Maize genome sequencing, SNP calling and nsSNP identification
Sequences were generated for maize lines while paired-end libraries were constructed according to the Illumina manufacturer’s instructions. Whole-genome resequencing was performed on Illumina Hiseq 2000 platform for 15 maize inbreds and a total of 4.6 billion (407 gigabases) sequence reads were aligned against the maize B73 reference genome (http://www.maizesequence.org, Release 5b) using SOAP 2  (http://soap.genomics.org.cn/) which is a widely used reads alignment tool. There were around 1.8 billion reads were uniquely mapped onto B73 reference genome, with average of 0.12 billion reads for each maize inbred (Additional file 1: Table S1). SNP calling and validation were performed as Chia et al. . Sequencing and SNP calling were carried out at BGI (Shenzhen, China). The nsSNPs within the genes were filtered using ANNOVAR tool  that can be used to functionally annotate a list of genetic variants including intronic, exonic, intergenic, 5’/3’-UTR, splicing site and upstream/downstream variants. Promotor sequences were determined at 2 Kb upstream of transcription initiation site.

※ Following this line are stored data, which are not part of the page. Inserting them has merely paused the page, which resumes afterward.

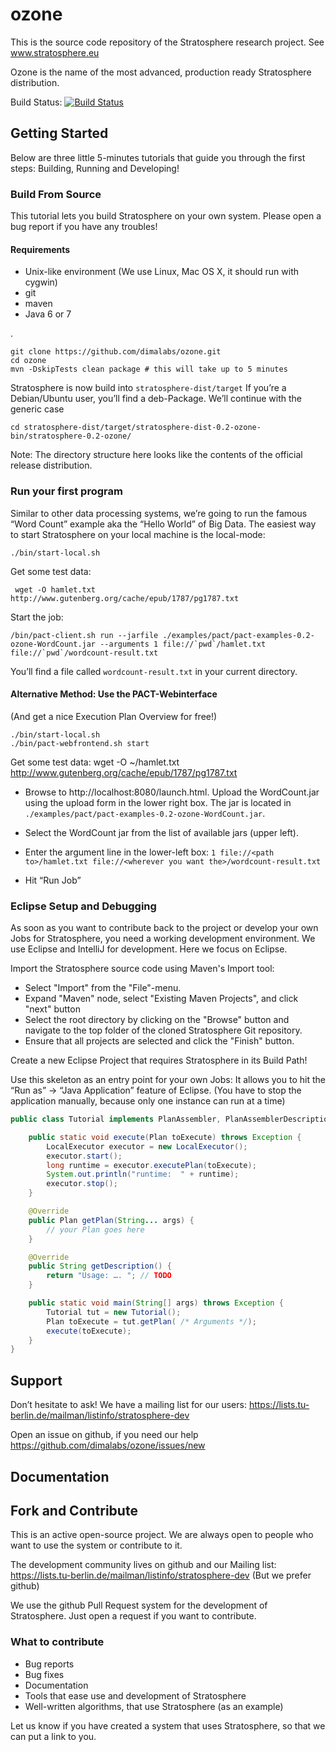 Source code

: # ozone


This is the source code repository of the Stratosphere research project. 
See www.stratosphere.eu

Ozone is the name of the most advanced, production ready Stratosphere distribution.



Build Status: [![Build Status](https://travis-ci.org/dimalabs/ozone.png)](https://travis-ci.org/dimalabs/ozone)

## Getting Started
Below are three little 5-minutes tutorials that guide you through the first steps: Building, Running and Developing!

###  Build From Source

This tutorial lets you build Stratosphere on your own system. Please open a bug report if you have any troubles!

#### Requirements
* Unix-like environment (We use Linux, Mac OS X, it should run with cygwin)
* git
* maven
* Java 6 or 7

.

	git clone https://github.com/dimalabs/ozone.git
	cd ozone
	mvn -DskipTests clean package # this will take up to 5 minutes

Stratosphere is now build into `stratosphere-dist/target`
If you’re a Debian/Ubuntu user, you’ll find a deb-Package. We’ll continue with the generic case

	cd stratosphere-dist/target/stratosphere-dist-0.2-ozone-bin/stratosphere-0.2-ozone/

Note: The directory structure here looks like the contents of the official release distribution.

### Run your first program

Similar to other data processing systems, we’re going to run the famous “Word Count” example aka the “Hello World” of Big Data.
The easiest way to start Stratosphere on your local machine is the local-mode:

	./bin/start-local.sh

Get some test data:

	 wget -O hamlet.txt http://www.gutenberg.org/cache/epub/1787/pg1787.txt

Start the job:

	/bin/pact-client.sh run --jarfile ./examples/pact/pact-examples-0.2-ozone-WordCount.jar --arguments 1 file://`pwd`/hamlet.txt file://`pwd`/wordcount-result.txt

You’ll find a file called `wordcount-result.txt` in your current directory.

#### Alternative Method: Use the PACT-Webinterface
(And get a nice Execution Plan Overview for free!)

	./bin/start-local.sh
	./bin/pact-webfrontend.sh start

Get some test data:
	 wget -O ~/hamlet.txt http://www.gutenberg.org/cache/epub/1787/pg1787.txt

* Browse to http://localhost:8080/launch.html. Upload the WordCount.jar using the upload form in the lower right box. The jar is located in `./examples/pact/pact-examples-0.2-ozone-WordCount.jar`.
* Select the WordCount jar from the list of available jars (upper left).
* Enter the argument line in the lower-left box: `1 file://<path to>/hamlet.txt file://<wherever you want the>/wordcount-result.txt`

* Hit “Run Job”


### Eclipse Setup and Debugging

As soon as you want to contribute back to the project or develop your own Jobs for Stratosphere, you need a working development environment. We use Eclipse and IntelliJ for development. Here we focus on Eclipse.

Import the Stratosphere source code using Maven's Import tool:
  * Select "Import" from the "File"-menu.
  * Expand "Maven" node, select "Existing Maven Projects", and click "next" button
  * Select the root directory by clicking on the "Browse" button and navigate to the top folder of the cloned Stratosphere Git repository.
  * Ensure that all projects are selected and click the "Finish" button.

Create a new Eclipse Project that requires Stratosphere in its Build Path!

Use this skeleton as an entry point for your own Jobs: It allows you to hit the “Run as” -> “Java Application” feature of Eclipse. (You have to stop the application manually, because only one instance can run at a time)

```java
public class Tutorial implements PlanAssembler, PlanAssemblerDescription {

	public static void execute(Plan toExecute) throws Exception {
		LocalExecutor executor = new LocalExecutor();
		executor.start();
		long runtime = executor.executePlan(toExecute);
		System.out.println("runtime:  " + runtime);
		executor.stop();
	}

	@Override
	public Plan getPlan(String... args) {
		// your Plan goes here
	}

	@Override
	public String getDescription() {
		return "Usage: …. "; // TODO
	}

	public static void main(String[] args) throws Exception {
		Tutorial tut = new Tutorial();
		Plan toExecute = tut.getPlan( /* Arguments */);
		execute(toExecute);
	}
}

```

## Support
Don’t hesitate to ask!
We have a mailing list for our users: https://lists.tu-berlin.de/mailman/listinfo/stratosphere-dev

Open an issue on github, if you need our help https://github.com/dimalabs/ozone/issues/new

## Documentation


## Fork and Contribute

This is an active open-source project. We are always open to people who want to use the system or contribute to it. 

The development community lives on github and our Mailing list: https://lists.tu-berlin.de/mailman/listinfo/stratosphere-dev (But we prefer github)

We use the github Pull Request system for the development of Stratosphere. Just open a request if you want to contribute.

### What to contribute
* Bug reports
* Bug fixes
* Documentation
* Tools that ease use and development of Stratosphere
* Well-written algorithms, that use Stratosphere (as an example)


Let us know if you have created a system that uses Stratosphere, so that we can put a link to you.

Identification of nsSNPs in candidate drought tolerance genes
Common variants (CV) analysis and SNP based cluster analysis proposed by James Silva et.al , with minor modification, were used separately to identify nsSNPs and their associated candidate genes for maize drought tolerance. The CV analysis for filtering candidate genes was taken as following steps: 1) screening SNPs which were common within the two groups containing three extremely drought-tolerant maize inbreds (LX9801, Qi319 and Tie7922) and three drought-sensitive inbreds (B73, Ye478 and Ji853), respectively; 2) selecting candidate nsSNPs that were different between two groups for drought tolerance; 3) identifying associated candidate genes for maize drought tolerance using the selected nsSNPs.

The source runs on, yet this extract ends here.